The death of John Singleton marks a tragic time in Hollywood. Singleton’s career as a filmmaker was historic due to his depiction of the African-American experience. Singleton’s films are iconic because of the beautifully crafted lessons taught in each film.

His ability to capture the black experience and artistically critique it allows him to provide life-altering messaging while properly representing black America. Singleton was able to shed light on issues that still affect black America today.

Opinion: John Singleton’s lasting legacy in African-American cinema

Johnson is a communication studies sophomore and guest columnist for The Shorthorn.

For over 20 years, Singleton has been a storyteller for black America. With his death, we must honor his legacy as a pioneer of modern black cinema.

In his 1991 debut film Boyz n the Hood, Singleton brought to light a common issue in the African-American community: the lack of a father in the home.

African-American children have the highest rate of living in a one parent household, nearly five times more than white children. Children in fatherless home are more likely to experience poverty, neglect and behavioral issues, which increases the chances of criminal activity, substance abuse and incarceration.

Boyz n the Hood taught African-American men to be present parents and mature adults.

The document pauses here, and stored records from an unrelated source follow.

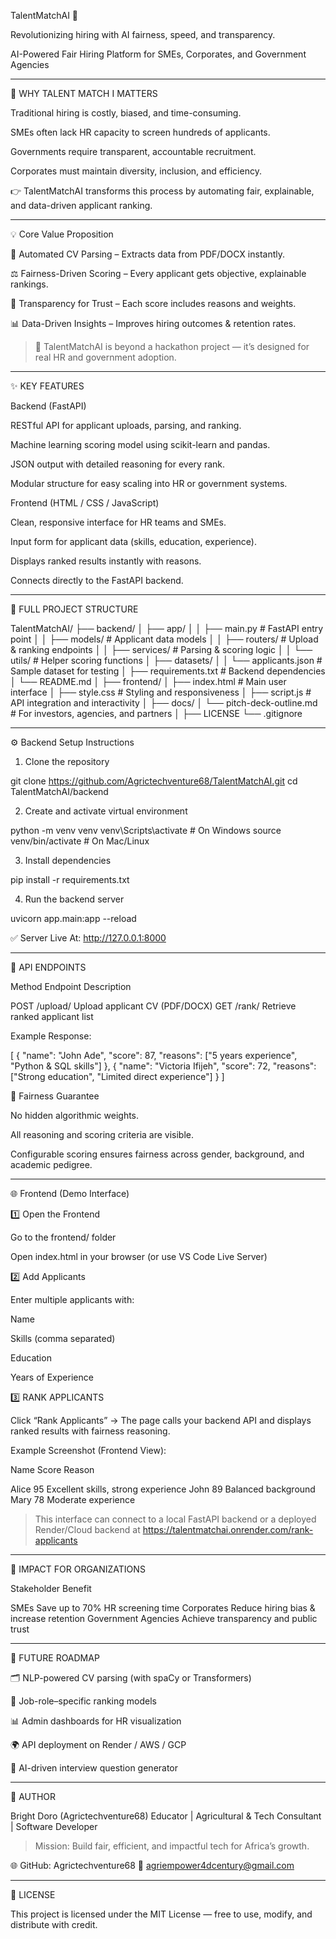 TalentMatchAI 🎯

Revolutionizing hiring with AI fairness, speed, and transparency.

AI-Powered Fair Hiring Platform for SMEs, Corporates, and Government Agencies


---

🚀 WHY TALENT MATCH I MATTERS 

Traditional hiring is costly, biased, and time-consuming.

SMEs often lack HR capacity to screen hundreds of applicants.

Governments require transparent, accountable recruitment.

Corporates must maintain diversity, inclusion, and efficiency.


👉 TalentMatchAI transforms this process by automating fair, explainable, and data-driven applicant ranking.


---

💡 Core Value Proposition

📂 Automated CV Parsing – Extracts data from PDF/DOCX instantly.

⚖ Fairness-Driven Scoring – Every applicant gets objective, explainable rankings.

🤝 Transparency for Trust – Each score includes reasons and weights.

📊 Data-Driven Insights – Improves hiring outcomes & retention rates.


> 🧠 TalentMatchAI is beyond a hackathon project — it’s designed for real HR and government adoption.




---

✨ KEY FEATURES 

Backend (FastAPI)

RESTful API for applicant uploads, parsing, and ranking.

Machine learning scoring model using scikit-learn and pandas.

JSON output with detailed reasoning for every rank.

Modular structure for easy scaling into HR or government systems.


Frontend (HTML / CSS / JavaScript)

Clean, responsive interface for HR teams and SMEs.

Input form for applicant data (skills, education, experience).

Displays ranked results instantly with reasons.

Connects directly to the FastAPI backend.



---

🧱 FULL PROJECT STRUCTURE 

TalentMatchAI/
├── backend/
│   ├── app/
│   │   ├── main.py             # FastAPI entry point
│   │   ├── models/             # Applicant data models
│   │   ├── routers/            # Upload & ranking endpoints
│   │   ├── services/           # Parsing & scoring logic
│   │   └── utils/              # Helper scoring functions
│   ├── datasets/
│   │   └── applicants.json     # Sample dataset for testing
│   ├── requirements.txt        # Backend dependencies
│   └── README.md
│
├── frontend/
│   ├── index.html              # Main user interface
│   ├── style.css               # Styling and responsiveness
│   ├── script.js               # API integration and interactivity
│
├── docs/
│   └── pitch-deck-outline.md   # For investors, agencies, and partners
│
├── LICENSE
└── .gitignore


---

⚙️ Backend Setup Instructions

1. Clone the repository

git clone https://github.com/Agrictechventure68/TalentMatchAI.git
cd TalentMatchAI/backend


2. Create and activate virtual environment

python -m venv venv
venv\Scripts\activate       # On Windows
source venv/bin/activate    # On Mac/Linux


3. Install dependencies

pip install -r requirements.txt


4. Run the backend server

uvicorn app.main:app --reload

✅ Server Live At: http://127.0.0.1:8000

---

📡 API ENDPOINTS 

Method	Endpoint	Description

POST	/upload/	Upload applicant CV (PDF/DOCX)
GET	/rank/	Retrieve ranked applicant list


Example Response:

[
  {
    "name": "John Ade",
    "score": 87,
    "reasons": ["5 years experience", "Python & SQL skills"]
  },
  {
    "name": "Victoria Ifijeh",
    "score": 72,
    "reasons": ["Strong education", "Limited direct experience"]
  }
]

🧩 Fairness Guarantee

No hidden algorithmic weights.

All reasoning and scoring criteria are visible.

Configurable scoring ensures fairness across gender, background, and academic pedigree.

---

🌐 Frontend (Demo Interface)

1️⃣ Open the Frontend

Go to the frontend/ folder

Open index.html in your browser (or use VS Code Live Server)


2️⃣ Add Applicants

Enter multiple applicants with:

Name

Skills (comma separated)

Education

Years of Experience


3️⃣ RANK APPLICANTS 

Click “Rank Applicants” → The page calls your backend API and displays ranked results with fairness reasoning.

Example Screenshot (Frontend View):

Name	Score	Reason

Alice	95	Excellent skills, strong experience
John	89	Balanced background
Mary	78	Moderate experience


> This interface can connect to a local FastAPI backend or a deployed Render/Cloud backend at
https://talentmatchai.onrender.com/rank-applicants

---

💼 IMPACT FOR ORGANIZATIONS 

Stakeholder	Benefit

SMEs	Save up to 70% HR screening time
Corporates	Reduce hiring bias & increase retention
Government Agencies	Achieve transparency and public trust

---

🔮 FUTURE ROADMAP 

🗂 NLP-powered CV parsing (with spaCy or Transformers)

🎯 Job-role–specific ranking models

📊 Admin dashboards for HR visualization

🌍 API deployment on Render / AWS / GCP

🤖 AI-driven interview question generator



---

👤 AUTHOR 

Bright Doro (Agrictechventure68)
Educator | Agricultural & Tech Consultant | Software Developer

> Mission: Build fair, efficient, and impactful tech for Africa’s growth.



🌐 GitHub: Agrictechventure68
📧 agriempower4dcentury@gmail.com


---

📜 LICENSE 

This project is licensed under the MIT License — free to use, modify, and distribute with credit.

Singleton later continued this theme of fatherless men in his 2001 film of Baby Boy. The coming of age drama continued the narrative of the importance for young black men to take on the responsibility of manhood and strive to change the status quo.

Singleton’s teaching didn’t stop with just lessons on manhood. In his 1993 film Poetic Justice, Singleton provided tools to keep hope when odds are stacked against you. He did this by showing how creativity and the pursuit of artistic vision can be ways to escape from a bleak reality.

Pain can be a catalyst for success on the artistic plane. Singleton himself drew inspiration from his childhood growing up in south central Los Angeles to make feature films as a way of expression.

Just like the characters of the film, many African-Americans create poetry to help handle the emotional trauma of reality. Famous modern poets like Kendrick Lamar, Schoolboy Q and the late, great Nipsey Hussle used the very tools Singleton stressed to make the most of their situations and help the black community.

For me, one of Singleton’s most impactful movies is his 1995 film Higher Learning. It stresses the importance of education while tackling race, gender and economic divides on a college campus.

Singleton inspired me to continue my goal of achieving a college degree, while helping me to better understand the inequality of America. Only 17% of African-American males over the age of 25 have a bachelor’s degree or higher. The importance of education needs to be stressed in the black community. We’re in a time just like the one depicted by Singleton; a time of hate, injustice and economic inequality.

For the African-American community to continue to grow, we must tackle these issues so we can empower ourselves in the future.

John Singleton was not only a forefather of black cinema but also a visionary and teacher of the black experience. Through his vision, Singleton was able to change countless lives in the black community.